Nevertheless, because of the simplified structural, SC18 was still less efficient than HD5 in bacterial killing. As Arg is highly selected for human α defensins from an evolutionary perspective [16], and because charge-reversal mutation through Arg introduction can compensate for the influence of structural deficiency [22], we replaced the only electronegative residue of SC18, Glu⁷, with Arg for functional improvement. The E7R mutation enhanced the antibacterial potency of SC18 against both S. aureus and A. baumannii. The resulting product even exhibited stronger efficacy against A. baumannii than HD5 at high concentrations (Figure 1C). We next substituted three electroneutral Ser residues (Ser¹, Ser³, and Ser⁸) in E7R-SC18 with Arg to generate RC18 (Figure 1A) and this was encouraging. The RC18 peptide killed approximately 94.6% and 98% of A. baumannii and S. aureus at 1 μM, respectively, which were higher than the killing of HD5 (23% for A. baumannii and 89.8% for S. aureus). Results of the broth microdilution method revealed that RC18 was more efficient than HD5 in killing the two standard strains and another two resistant bacteria, MDRAB and MRSA (Table 1). Notably, the MIC of RC18 at killing MRSA was 40 μg/mL, which was eight- and two-fold lower than that of HD5 and T7E21R-HD5 [35], respectively, indicating that RC18 could be a potential therapeutic for MRSA infection.
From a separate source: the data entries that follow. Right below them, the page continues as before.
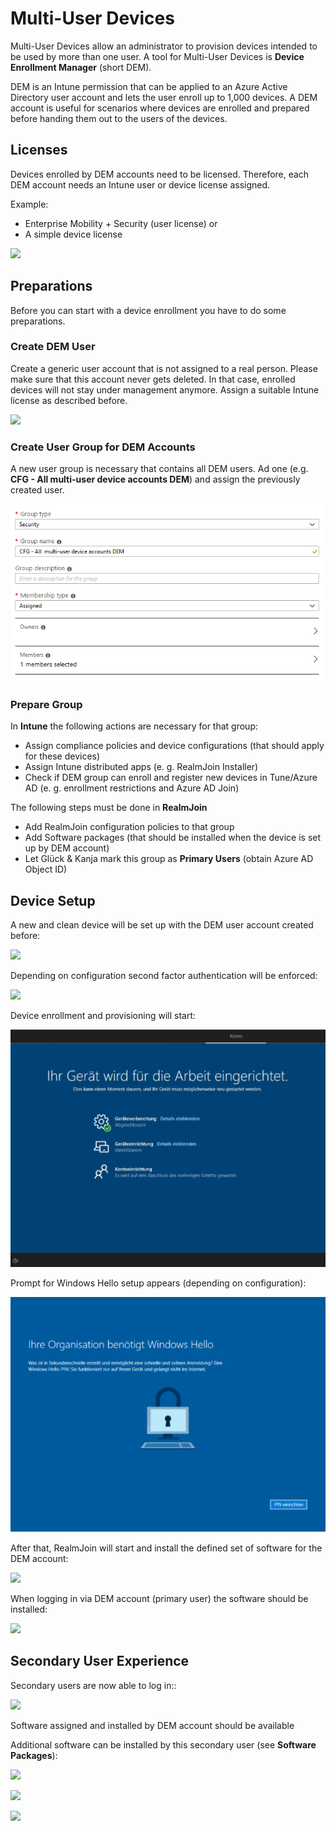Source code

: # Multi-User Devices

Multi-User Devices allow an administrator to provision devices intended to be used by more than one user. A tool for Multi-User Devices is **Device Enrollment Manager** \(short DEM\).

DEM is an Intune permission that can be applied to an Azure Active Directory user account and lets the user enroll up to 1,000 devices. A DEM account is useful for scenarios where devices are enrolled and prepared before handing them out to the users of the devices.

## Licenses

Devices enrolled by DEM accounts need to be licensed. Therefore, each DEM account needs an Intune user or device license assigned.

Example:

* Enterprise Mobility + Security \(user license\) or
* A simple device license

![](.gitbook/assets/dem1%20%281%29.png)

## Preparations

Before you can start with a device enrollment you have to do some preparations.

### Create DEM User

Create a generic user account that is not assigned to a real person. Please make sure that this account never gets deleted. In that case, enrolled devices will not stay under management anymore. Assign a suitable Intune license as described before.

![](.gitbook/assets/dem2%20%281%29.png)

### Create User Group for DEM Accounts

A new user group is necessary that contains all DEM users. Ad one \(e.g. **CFG - All multi-user device accounts DEM**\) and assign the previously created user.

![](.gitbook/assets/dem3%20%281%29%20%281%29.png)

### Prepare Group

In **Intune** the following actions are necessary for that group:

* Assign compliance policies and device configurations \(that should apply for these devices\)
* Assign Intune distributed apps \(e. g. RealmJoin Installer\)
* Check if DEM group can enroll and register new devices in Tune/Azure AD \(e. g. enrollment restrictions and Azure AD Join\)

The following steps must be done in **RealmJoin**

* Add RealmJoin configuration policies to that group
* Add Software packages \(that should be installed when the device is set up by DEM account\)
* Let Glück & Kanja mark this group as **Primary Users** \(obtain Azure AD Object ID\)

## Device Setup

A new and clean device will be set up with the DEM user account created before:

![](.gitbook/assets/dem5%20%281%29.png)

Depending on configuration second factor authentication will be enforced:

![](.gitbook/assets/dem6%20%281%29.png)

Device enrollment and provisioning will start:

![](.gitbook/assets/dem7%20%281%29%20%281%29.png)

Prompt for Windows Hello setup appears \(depending on configuration\):

![](.gitbook/assets/dem8%20%281%29%20%281%29.png)

After that, RealmJoin will start and install the defined set of software for the DEM account:

![](.gitbook/assets/dem9%20%281%29.png)

When logging in via DEM account \(primary user\) the software should be installed:

![](.gitbook/assets/dem10%20%281%29.png)

## Secondary User Experience

Secondary users are now able to log in::

![](.gitbook/assets/dem11%20%281%29.png)

Software assigned and installed by DEM account should be available

Additional software can be installed by this secondary user \(see **Software Packages**\):

![](.gitbook/assets/dem13%20%281%29.png)

![](.gitbook/assets/dem14%20%281%29.png)

![](.gitbook/assets/dem15%20%281%29.png)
3.2. RC18 Attraction to the Bacterial Membrane

The electrostatic interaction between cationic AMPs and anionic membranes containing molecular targets such as lipid A and LTA on Gram-negative and Gram-positive bacteria, respectively, is known as the initial step of AMP-mediated bacterial killing [15,36]. To better understand the antibacterial action of RC18, we initially conducted BLI to analyse the association of the peptide with lipid A and LTA that was loaded on the AR2G biosensors. HD5 interacts with lipid A and LTA at an average binding affinity of 120 and 220 nm, respectively [22]. RC18 bound to lipid A in a dose-dependent manner in 10 mM sodium phosphate buffer with an equilibrium dissociation constant (K_D) of 44.2 nM (Figure 2A), which was 2.7-fold lower than that of HD5 interacting with lipid A. As lipid A is the innermost element of LPS, a major component of the outer membrane of Gram-negative bacteria, a larger number of RC18 peptides were recruited to the immobilized LPS than that of HD5 at 1000 nM (Figure 2B). Similarly, RC18 bound to LTA at 147 nM (Figure 2C), an affinity 1.5-fold lower than that of HD5, which contributed to the higher surface charge of RC18-treated S. aureus when compared to microbes exposed to equivalent concentrations of HD5 (Figure 2D).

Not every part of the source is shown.